SG-Adapter: Enhancing Text-to-Image Generation with Scene Graph Guidance
Guibao Shen, Luozhou Wang, Jiantao Lin, Wenhang Ge, Chaozhe Zhang, Xin Tao, Yuan Zhang, Pengfei Wan, Zhongyuan Wang, Guangyong Chen, Yijun Li, Ying-Cong Chen
TL;DR
This work tackles the problem of false contextualization (relation leakage) in text-to-image diffusion caused by sequential text encoders. It introduces the Scene Graph Adapter (SG-Adapter), a transformer-based refinement placed after the CLIP encoder that uses scene graph triplets and a triplet-token attention mask $M^{\text{sg}}$ to align word embeddings with the correct subject–relation–object structures. A clean, multi-relational MultiRels dataset is proposed, along with three GPT-4V–derived metrics (SG-IoU, Entity-IoU, Relation-IoU) to measure image–scene-graph correspondence. Experimental results show SG-Adapter improves relation generation and correspondence while maintaining image quality, outperforming SG-to-image and baseline text-to-image methods. The approach enables more accurate control of complex relationships in diffusion-based generation and highlights the importance of high-quality, relation-rich data for multi-relational scene understanding.
Abstract
Recent advancements in text-to-image generation have been propelled by the development of diffusion models and multi-modality learning.

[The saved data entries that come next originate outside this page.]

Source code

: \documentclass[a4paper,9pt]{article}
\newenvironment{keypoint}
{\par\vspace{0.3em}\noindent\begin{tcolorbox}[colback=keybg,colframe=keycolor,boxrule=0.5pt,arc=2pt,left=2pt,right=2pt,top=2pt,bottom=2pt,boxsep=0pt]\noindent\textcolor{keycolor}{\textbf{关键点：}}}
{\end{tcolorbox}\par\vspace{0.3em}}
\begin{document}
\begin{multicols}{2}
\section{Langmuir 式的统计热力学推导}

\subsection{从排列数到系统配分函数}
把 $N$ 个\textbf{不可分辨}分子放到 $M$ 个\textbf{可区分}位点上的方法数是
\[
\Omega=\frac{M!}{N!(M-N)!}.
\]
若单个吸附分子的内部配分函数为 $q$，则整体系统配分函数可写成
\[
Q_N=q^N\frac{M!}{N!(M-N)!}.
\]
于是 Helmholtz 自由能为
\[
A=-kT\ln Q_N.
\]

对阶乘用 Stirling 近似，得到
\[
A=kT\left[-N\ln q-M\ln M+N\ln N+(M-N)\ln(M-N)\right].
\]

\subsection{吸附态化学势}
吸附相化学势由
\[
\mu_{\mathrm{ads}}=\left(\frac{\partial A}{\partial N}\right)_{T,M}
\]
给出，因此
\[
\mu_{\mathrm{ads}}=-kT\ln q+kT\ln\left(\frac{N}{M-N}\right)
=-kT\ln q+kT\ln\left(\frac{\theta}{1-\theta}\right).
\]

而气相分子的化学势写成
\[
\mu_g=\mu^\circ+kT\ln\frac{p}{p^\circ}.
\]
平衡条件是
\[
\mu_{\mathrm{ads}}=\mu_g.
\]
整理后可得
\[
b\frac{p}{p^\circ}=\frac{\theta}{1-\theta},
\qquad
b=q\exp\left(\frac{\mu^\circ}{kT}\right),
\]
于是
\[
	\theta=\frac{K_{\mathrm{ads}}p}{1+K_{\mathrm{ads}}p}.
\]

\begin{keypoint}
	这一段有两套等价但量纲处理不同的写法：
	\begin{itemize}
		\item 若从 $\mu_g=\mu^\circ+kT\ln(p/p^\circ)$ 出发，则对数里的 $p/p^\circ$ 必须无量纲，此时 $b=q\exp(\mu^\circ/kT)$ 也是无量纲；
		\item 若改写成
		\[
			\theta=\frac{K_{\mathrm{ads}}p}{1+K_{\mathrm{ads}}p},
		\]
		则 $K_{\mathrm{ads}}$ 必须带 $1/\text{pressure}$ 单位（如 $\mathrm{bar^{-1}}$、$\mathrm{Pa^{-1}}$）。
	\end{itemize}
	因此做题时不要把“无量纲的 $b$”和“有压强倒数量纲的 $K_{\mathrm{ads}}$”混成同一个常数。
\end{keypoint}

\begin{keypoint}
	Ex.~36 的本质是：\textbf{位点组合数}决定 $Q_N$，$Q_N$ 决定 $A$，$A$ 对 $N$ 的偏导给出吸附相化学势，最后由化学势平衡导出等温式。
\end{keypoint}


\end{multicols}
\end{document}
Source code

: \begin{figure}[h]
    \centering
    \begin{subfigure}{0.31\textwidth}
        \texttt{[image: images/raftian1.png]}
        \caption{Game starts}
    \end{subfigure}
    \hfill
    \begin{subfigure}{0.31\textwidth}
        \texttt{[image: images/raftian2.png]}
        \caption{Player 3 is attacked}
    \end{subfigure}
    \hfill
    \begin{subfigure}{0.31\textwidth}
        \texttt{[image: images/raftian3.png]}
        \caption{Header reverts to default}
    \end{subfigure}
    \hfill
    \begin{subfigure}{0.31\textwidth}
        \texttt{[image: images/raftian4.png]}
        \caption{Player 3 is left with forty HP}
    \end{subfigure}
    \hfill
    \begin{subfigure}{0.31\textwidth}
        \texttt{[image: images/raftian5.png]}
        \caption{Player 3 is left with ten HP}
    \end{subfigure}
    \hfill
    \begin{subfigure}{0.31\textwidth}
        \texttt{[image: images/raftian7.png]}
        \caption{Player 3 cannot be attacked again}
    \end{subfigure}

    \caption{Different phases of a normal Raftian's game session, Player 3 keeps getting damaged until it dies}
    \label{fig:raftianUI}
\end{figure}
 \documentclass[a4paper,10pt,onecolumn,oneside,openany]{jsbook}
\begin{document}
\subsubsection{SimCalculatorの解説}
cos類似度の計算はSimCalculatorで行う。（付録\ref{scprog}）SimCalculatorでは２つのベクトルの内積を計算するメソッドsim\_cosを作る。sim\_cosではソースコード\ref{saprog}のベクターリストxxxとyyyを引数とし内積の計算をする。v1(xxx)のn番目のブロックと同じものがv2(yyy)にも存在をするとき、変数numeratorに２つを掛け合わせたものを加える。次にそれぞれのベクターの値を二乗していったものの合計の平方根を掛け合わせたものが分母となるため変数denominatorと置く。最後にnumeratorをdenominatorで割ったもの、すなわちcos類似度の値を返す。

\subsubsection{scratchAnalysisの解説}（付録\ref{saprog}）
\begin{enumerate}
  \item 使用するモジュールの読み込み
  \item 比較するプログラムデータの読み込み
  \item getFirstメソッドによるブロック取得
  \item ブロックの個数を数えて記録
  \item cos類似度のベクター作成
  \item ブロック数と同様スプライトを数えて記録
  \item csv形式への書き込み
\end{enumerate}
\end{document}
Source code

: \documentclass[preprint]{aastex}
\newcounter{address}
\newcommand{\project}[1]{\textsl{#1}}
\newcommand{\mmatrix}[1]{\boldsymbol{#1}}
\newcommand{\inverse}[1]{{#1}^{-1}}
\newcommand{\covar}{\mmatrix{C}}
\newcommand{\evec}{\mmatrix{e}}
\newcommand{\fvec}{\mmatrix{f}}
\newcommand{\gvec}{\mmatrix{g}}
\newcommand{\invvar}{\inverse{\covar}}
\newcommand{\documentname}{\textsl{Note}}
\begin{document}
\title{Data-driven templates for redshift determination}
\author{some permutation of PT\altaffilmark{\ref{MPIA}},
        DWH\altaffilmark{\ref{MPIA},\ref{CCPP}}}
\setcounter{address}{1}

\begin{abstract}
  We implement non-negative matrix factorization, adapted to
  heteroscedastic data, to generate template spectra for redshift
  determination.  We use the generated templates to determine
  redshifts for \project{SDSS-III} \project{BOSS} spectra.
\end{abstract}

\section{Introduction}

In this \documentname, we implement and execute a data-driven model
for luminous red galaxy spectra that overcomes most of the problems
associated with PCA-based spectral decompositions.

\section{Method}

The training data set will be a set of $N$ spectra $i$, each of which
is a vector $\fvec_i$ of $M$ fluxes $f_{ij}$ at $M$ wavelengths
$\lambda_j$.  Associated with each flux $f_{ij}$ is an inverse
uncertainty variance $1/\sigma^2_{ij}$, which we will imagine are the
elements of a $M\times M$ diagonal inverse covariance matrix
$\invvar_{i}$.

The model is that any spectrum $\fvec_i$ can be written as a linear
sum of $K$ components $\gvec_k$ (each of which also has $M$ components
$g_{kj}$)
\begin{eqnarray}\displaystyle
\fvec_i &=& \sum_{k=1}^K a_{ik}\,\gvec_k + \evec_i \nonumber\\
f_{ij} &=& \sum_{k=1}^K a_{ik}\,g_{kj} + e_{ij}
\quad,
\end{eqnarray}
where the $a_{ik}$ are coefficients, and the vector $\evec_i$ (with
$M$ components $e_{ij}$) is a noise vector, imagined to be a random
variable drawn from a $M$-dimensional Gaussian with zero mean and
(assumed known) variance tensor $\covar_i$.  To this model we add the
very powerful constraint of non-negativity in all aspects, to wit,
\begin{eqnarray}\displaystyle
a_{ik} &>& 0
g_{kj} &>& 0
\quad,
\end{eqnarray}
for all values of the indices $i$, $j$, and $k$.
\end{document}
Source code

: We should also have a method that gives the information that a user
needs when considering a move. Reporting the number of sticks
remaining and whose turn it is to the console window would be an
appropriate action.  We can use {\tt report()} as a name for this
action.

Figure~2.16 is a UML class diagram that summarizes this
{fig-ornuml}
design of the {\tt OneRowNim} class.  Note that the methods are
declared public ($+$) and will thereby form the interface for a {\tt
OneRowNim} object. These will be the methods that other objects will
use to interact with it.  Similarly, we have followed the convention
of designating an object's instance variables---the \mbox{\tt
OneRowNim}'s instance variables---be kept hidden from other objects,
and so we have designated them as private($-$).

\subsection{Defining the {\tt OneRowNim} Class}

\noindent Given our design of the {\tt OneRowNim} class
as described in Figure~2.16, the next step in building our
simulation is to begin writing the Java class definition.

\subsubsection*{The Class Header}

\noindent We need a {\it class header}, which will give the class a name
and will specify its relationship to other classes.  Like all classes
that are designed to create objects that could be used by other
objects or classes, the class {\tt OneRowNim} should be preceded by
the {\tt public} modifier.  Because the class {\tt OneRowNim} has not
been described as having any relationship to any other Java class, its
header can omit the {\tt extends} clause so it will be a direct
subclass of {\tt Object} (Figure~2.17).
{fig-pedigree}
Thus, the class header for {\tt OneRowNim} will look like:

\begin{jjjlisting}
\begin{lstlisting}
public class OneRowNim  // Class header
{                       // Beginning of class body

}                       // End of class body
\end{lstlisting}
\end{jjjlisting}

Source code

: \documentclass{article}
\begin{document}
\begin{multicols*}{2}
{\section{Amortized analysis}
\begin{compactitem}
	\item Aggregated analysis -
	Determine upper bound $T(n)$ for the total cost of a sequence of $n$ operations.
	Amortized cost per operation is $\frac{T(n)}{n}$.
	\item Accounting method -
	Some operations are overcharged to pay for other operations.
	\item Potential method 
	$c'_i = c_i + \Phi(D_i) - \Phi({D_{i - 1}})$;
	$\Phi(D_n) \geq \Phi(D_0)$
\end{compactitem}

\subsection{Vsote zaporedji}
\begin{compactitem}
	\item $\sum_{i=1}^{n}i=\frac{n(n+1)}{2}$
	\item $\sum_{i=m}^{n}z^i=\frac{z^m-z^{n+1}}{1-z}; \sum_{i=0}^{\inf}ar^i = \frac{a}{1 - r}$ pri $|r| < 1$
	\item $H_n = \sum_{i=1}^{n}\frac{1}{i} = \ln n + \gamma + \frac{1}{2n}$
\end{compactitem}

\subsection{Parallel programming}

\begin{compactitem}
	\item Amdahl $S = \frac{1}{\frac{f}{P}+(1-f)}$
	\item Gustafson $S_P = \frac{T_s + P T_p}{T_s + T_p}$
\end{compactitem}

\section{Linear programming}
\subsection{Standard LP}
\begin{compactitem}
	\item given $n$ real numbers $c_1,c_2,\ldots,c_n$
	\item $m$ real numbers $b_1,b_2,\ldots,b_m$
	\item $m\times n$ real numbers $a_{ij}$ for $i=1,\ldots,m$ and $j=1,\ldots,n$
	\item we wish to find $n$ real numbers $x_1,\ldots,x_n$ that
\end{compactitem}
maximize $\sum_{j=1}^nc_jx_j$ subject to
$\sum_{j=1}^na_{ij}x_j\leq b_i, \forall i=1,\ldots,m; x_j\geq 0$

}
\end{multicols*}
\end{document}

However, since text is typically represented sequentially in these models, it often falls short in providing accurate contextualization and structural control. So the generated images do not consistently align with human expectations, especially in complex scenarios involving multiple objects and relationships. In this paper, we introduce the Scene Graph Adapter(SG-Adapter), leveraging the structured representation of scene graphs to rectify inaccuracies in the original text embeddings. The SG-Adapter's explicit and non-fully connected graph representation greatly improves the fully connected, transformer-based text representations. This enhancement is particularly notable in maintaining precise correspondence in scenarios involving multiple relationships. To address the challenges posed by low-quality annotated datasets like Visual Genome, we have manually curated a highly clean, multi-relational scene graph-image paired dataset MultiRels. Furthermore, we design three metrics derived from GPT-4V to effectively and thoroughly measure the correspondence between images and scene graphs. Both qualitative and quantitative results validate the efficacy of our approach in controlling the correspondence in multiple relationships.